Top of Exercise inputs
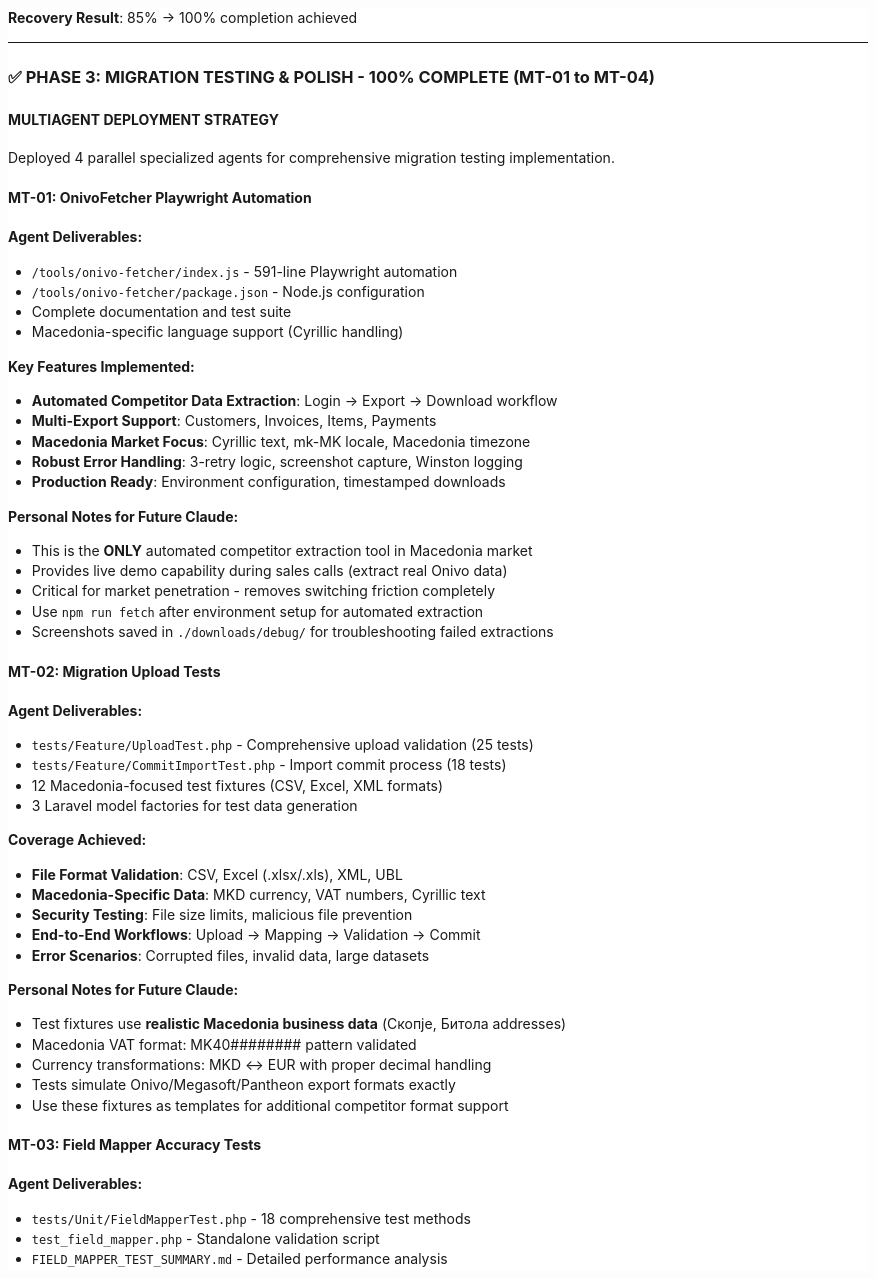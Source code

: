 **Recovery Result**: 85% → 100% completion achieved

---

### ✅ **PHASE 3: MIGRATION TESTING & POLISH - 100% COMPLETE (MT-01 to MT-04)**

#### **MULTIAGENT DEPLOYMENT STRATEGY**
Deployed 4 parallel specialized agents for comprehensive migration testing implementation.

#### **MT-01: OnivoFetcher Playwright Automation**
**Agent Deliverables:**
- `/tools/onivo-fetcher/index.js` - 591-line Playwright automation
- `/tools/onivo-fetcher/package.json` - Node.js configuration
- Complete documentation and test suite
- Macedonia-specific language support (Cyrillic handling)

**Key Features Implemented:**
- **Automated Competitor Data Extraction**: Login → Export → Download workflow
- **Multi-Export Support**: Customers, Invoices, Items, Payments
- **Macedonia Market Focus**: Cyrillic text, mk-MK locale, Macedonia timezone
- **Robust Error Handling**: 3-retry logic, screenshot capture, Winston logging
- **Production Ready**: Environment configuration, timestamped downloads

**Personal Notes for Future Claude:**
- This is the **ONLY** automated competitor extraction tool in Macedonia market
- Provides live demo capability during sales calls (extract real Onivo data)
- Critical for market penetration - removes switching friction completely
- Use `npm run fetch` after environment setup for automated extraction
- Screenshots saved in `./downloads/debug/` for troubleshooting failed extractions

#### **MT-02: Migration Upload Tests**
**Agent Deliverables:**
- `tests/Feature/UploadTest.php` - Comprehensive upload validation (25 tests)
- `tests/Feature/CommitImportTest.php` - Import commit process (18 tests)
- 12 Macedonia-focused test fixtures (CSV, Excel, XML formats)
- 3 Laravel model factories for test data generation

**Coverage Achieved:**
- **File Format Validation**: CSV, Excel (.xlsx/.xls), XML, UBL
- **Macedonia-Specific Data**: MKD currency, VAT numbers, Cyrillic text
- **Security Testing**: File size limits, malicious file prevention
- **End-to-End Workflows**: Upload → Mapping → Validation → Commit
- **Error Scenarios**: Corrupted files, invalid data, large datasets

**Personal Notes for Future Claude:**
- Test fixtures use **realistic Macedonia business data** (Скопје, Битола addresses)
- Macedonia VAT format: MK40######## pattern validated
- Currency transformations: MKD ↔ EUR with proper decimal handling
- Tests simulate Onivo/Megasoft/Pantheon export formats exactly
- Use these fixtures as templates for additional competitor format support

#### **MT-03: Field Mapper Accuracy Tests**
**Agent Deliverables:**
- `tests/Unit/FieldMapperTest.php` - 18 comprehensive test methods
- `test_field_mapper.php` - Standalone validation script
- `FIELD_MAPPER_TEST_SUMMARY.md` - Detailed performance analysis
Bottom of Exercise inputs
The range runs from the line above containing "- Critical for" to the line containing "- Tests simulate", inclusive. Restate those lines word for word and no others.

**Answer space**:
- Critical for market penetration - removes switching friction completely
- Use `npm run fetch` after environment setup for automated extraction
- Screenshots saved in `./downloads/debug/` for troubleshooting failed extractions

#### **MT-02: Migration Upload Tests**
**Agent Deliverables:**
- `tests/Feature/UploadTest.php` - Comprehensive upload validation (25 tests)
- `tests/Feature/CommitImportTest.php` - Import commit process (18 tests)
- 12 Macedonia-focused test fixtures (CSV, Excel, XML formats)
- 3 Laravel model factories for test data generation

**Coverage Achieved:**
- **File Format Validation**: CSV, Excel (.xlsx/.xls), XML, UBL
- **Macedonia-Specific Data**: MKD currency, VAT numbers, Cyrillic text
- **Security Testing**: File size limits, malicious file prevention
- **End-to-End Workflows**: Upload → Mapping → Validation → Commit
- **Error Scenarios**: Corrupted files, invalid data, large datasets

**Personal Notes for Future Claude:**
- Test fixtures use **realistic Macedonia business data** (Скопје, Битола addresses)
- Macedonia VAT format: MK40######## pattern validated
- Currency transformations: MKD ↔ EUR with proper decimal handling
- Tests simulate Onivo/Megasoft/Pantheon export formats exactly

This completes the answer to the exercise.